Let’s take a quick look at each of these factors so you understand how well each PET fits with your organization’s use cases:
- Degree of privacy: some of the considerations here are, “is there a description key, is the data being moved, and how much raw data is seen by the end user?”
- Ability to operate at scale means “how easy is this to scale horizontally into different business problems, but also vertically to really scale within an organization?”
- Types of data: we want to work on more than just tabular data. This is really important. We want to work with image data and genomics and large files and voice data and everything. We want to be able to keep all their data private and compute on it.
- Speed is really important. Data expires really quickly in a lot of spaces, so the faster we can use it and the less burden we add to the process, the better.
- Supporting training new AI and ML models: not every solution will offer this, as it’s pretty unique. And to be able to leverage data from multiple locations to train an AI model, that’s something we really wanted to provide.
- Digital rights is also a very unique aspect of our solution, because we’re able to allow our customers to permission how and why their data is used, and how often.
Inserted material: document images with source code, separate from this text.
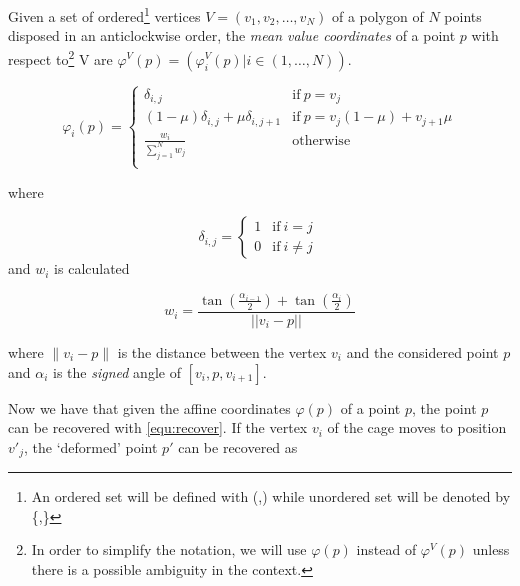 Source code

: Given a set of ordered\footnote{An ordered set will be defined with (,) while unordered set will be denoted by \{,\}} vertices $V=(v_1,v_2, \dots, v_N)$  of a polygon of $N$ points disposed in an anticlockwise order, 
the \textit{mean value coordinates} of a point $p$ with respect to\footnote{In order to simplify the notation, we will use $\varphi(p)$ instead of $\varphi^V(p)$ unless there is a possible ambiguity in the context.} V are $\varphi^V(p)=(\varphi_i^V(p) | i\in (1,\dots,N) )$.

\begin{equation} \label{eq:affine_coordinates}
\varphi_i(p) = 
\begin{cases} 
\delta _{i,j}& \mathrm{if}\ p = v_j \\
(1-\mu)\delta _{i,j}+ \mu \delta _{i,j+1}&  \mathrm{if}\ p=v_j(1-\mu)+v_{j+1}\mu\\
\frac{w_i}{\sum_{j=1}^N w_j} \quad & \mathrm{otherwise}\\
\end{cases}
\end{equation}

where 

\begin{equation} \label{eq:indicator_function}
\delta_{i,j}= 
\begin{cases} 
1& \mathrm{if}\  i=j \\
0&  \mathrm{if}\ i\neq j\
\end{cases}
\end{equation}
and $w_i$ is calculated %


\begin{equation}\label{eq:mean_value_coord}
w_i =\frac{\tan(\frac{\alpha_{i-1}}{2})+\tan(\frac{\alpha_i }{2})}{|| v_i - p ||} 
\end{equation}

where $\| v_i - p \|$ is the distance between the vertex $v_i$ and the considered point $p$ and $\alpha_i$ is the
\emph{signed} angle of $[v_i, p,v_{i+1} ]$.

Now we have that given the affine coordinates $\varphi(p)$ of a point $p$, the point $p$ can be recovered with \eqref{equ:recover}.
If the vertex $v_i$ of the cage moves to position
$v'_j$, the `deformed' point $p'$ can be recovered as

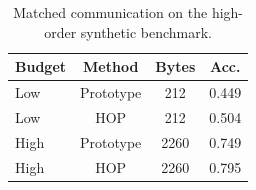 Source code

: \begin{table}[t]
\centering
\caption{Matched communication on the high-order synthetic benchmark.}
\label{tab:comm-synth}
\begin{tabular}{lccc}
\toprule
Budget & Method & Bytes & Acc. \\
\midrule
Low & Prototype & 212 & 0.449 \\
Low & HOP & 212 & 0.504 \\
High & Prototype & 2260 & 0.749 \\
High & HOP & 2260 & 0.795 \\
\bottomrule
\end{tabular}
\end{table}
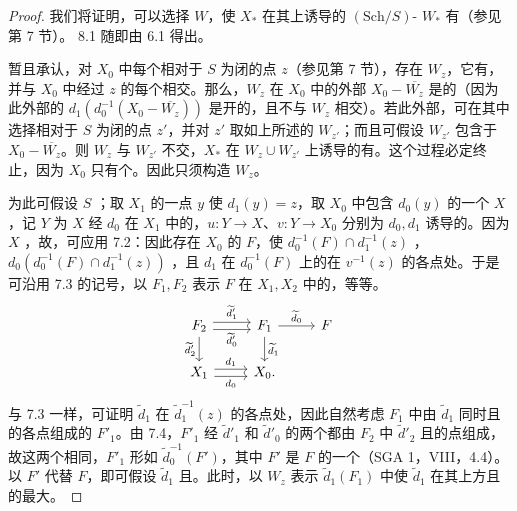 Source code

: \begin{proof}
我们将证明，可以选择 $W$，使 $X_*$ 在其上诱导的 $(\mathrm{Sch}/S)$- $W_*$ 有（参见第 7 节）。 8.1 随即由 6.1 得出。

暂且承认，对 $X_0$ 中每个相对于 $S$ 为闭的点 $z$（参见第 7 节），存在 $W_z$，它有，并与 $X_0$ 中经过 $z$ 的每个相交。那么，$W_z$ 在 $X_0$ 中的外部 $X_0-\overline{W_z}$ 是的（因为此外部的 $d_1(d_0^{-1}(X_0-\overline{W_z}))$ 是开的，且不与 $W_z$ 相交）。若此外部，可在其中选择相对于 $S$ 为闭的点 $z'$，并对 $z'$ 取如上所述的 $W_{z'}$；而且可假设 $W_{z'}$ 包含于 $X_0-\overline{W_z}$。则 $W_z$ 与 $W_{z'}$ 不交，$X_*$ 在 $W_z\cup W_{z'}$ 上诱导的有。这个过程必定终止，因为 $X_0$ 只有个。因此只须构造 $W_z$。

为此可假设 $S$ ；取 $X_1$ 的一点 $y$ 使 $d_1(y)=z$，取 $X_0$ 中包含 $d_0(y)$ 的一个 $X$，记 $Y$ 为 $X$ 经 $d_0$ 在 $X_1$ 中的，$u:Y\to X$、$v:Y\to X_0$ 分别为 $d_0,d_1$ 诱导的。因为 $X$ ，故，可应用 7.2：因此存在 $X_0$ 的 $F$，使 $d_0^{-1}(F)\cap d_1^{-1}(z)$ ，$d_0(d_0^{-1}(F)\cap d_1^{-1}(z))$ ，且 $d_1$ 在 $d_0^{-1}(F)$ 上的在 $v^{-1}(z)$ 的各点处。于是可沿用 7.3 的记号，以 $F_1,F_2$ 表示 $F$ 在 $X_1,X_2$ 中的，等等。
\[
\begin{tikzcd}
F_2\arrow[r,shift left=.6ex,"\widetilde d'_1"]\arrow[r,shift right=.6ex,"\widetilde d'_0"']\arrow[d,"\widetilde d'_2"']&F_1\arrow[r,"\widetilde d_0"]\arrow[d,"\widetilde d_1"]&F\\
X_1\arrow[r,shift left=.6ex,"d_1"]\arrow[r,shift right=.6ex,"d_0"']&X_0.&
\end{tikzcd}
\]
与 7.3 一样，可证明 $\widetilde d_1$ 在 $\widetilde d_1^{-1}(z)$ 的各点处，因此自然考虑 $F_1$ 中由 $\widetilde d_1$ 同时且的各点组成的 $F'_1$。由 7.4，$F'_1$ 经 $\widetilde d'_1$ 和 $\widetilde d'_0$ 的两个都由 $F_2$ 中 $\widetilde d'_2$ 且的点组成，
故这两个相同，$F'_1$ 形如 $\widetilde d_0^{-1}(F')$，其中 $F'$ 是 $F$ 的一个（SGA 1，VIII，4.4）。以 $F'$ 代替 $F$，即可假设 $\widetilde d_1$ 且。此时，以 $W_z$ 表示 $\widetilde d_1(F_1)$ 中使 $\widetilde d_1$ 在其上方且的最大。


\end{proof}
- Algorithm encryption: increasingly, there is intellectual property wrapped up in some of the models and algorithms that people are developing. We want to actually protect algorithms and usage as well.
- Compliance with laws like GDPR and HIPAA is a baseline requirement for any PET.
- Eliminate masking, synthetic data hashing, and accuracy reduction, basically to preserve the full fidelity of data and eliminate having to make that trade off between utility and privacy. We aim to maximize for both.
- Hardware dependencies really slow down data usage when everything is being virtualized. Why should we design a solution that requires specific hardware?
- Interoperability with third parties. Like we said, we want this to scale both within an organization and externally. How easy is it for your data partners to get up and running?
The TripleBlind Solution
At TripleBlind, we use the terms complete and scalable. What this means is we’re addressing these problems from multiple angles, and we’re providing the best privacy solution for any given scenario. We do that by leveraging some of the novel advancements that TripleBlind cryptographers and engineers have made on top of existing solutions.
Most of the time, companies will move data and run analytics. But this is costly, labor intensive, and is riddled with data access issues. Instead, we one-way encrypt the data and run the AI or analytics using resources within the firewalls of trusted parties only. That way, you don’t have to worry about piping the data anywhere, and you skip all that plumbing and the mess of cobbled systems. And that’s really the core value of what TripleBlind is doing.
In a nutshell, TripleBlind lets you collaborate with data privately behind your firewall, right where it’s generated. One of the advantages of the TripleBlind solution is that you can run studies on this data and train models on this data, without moving it from its source.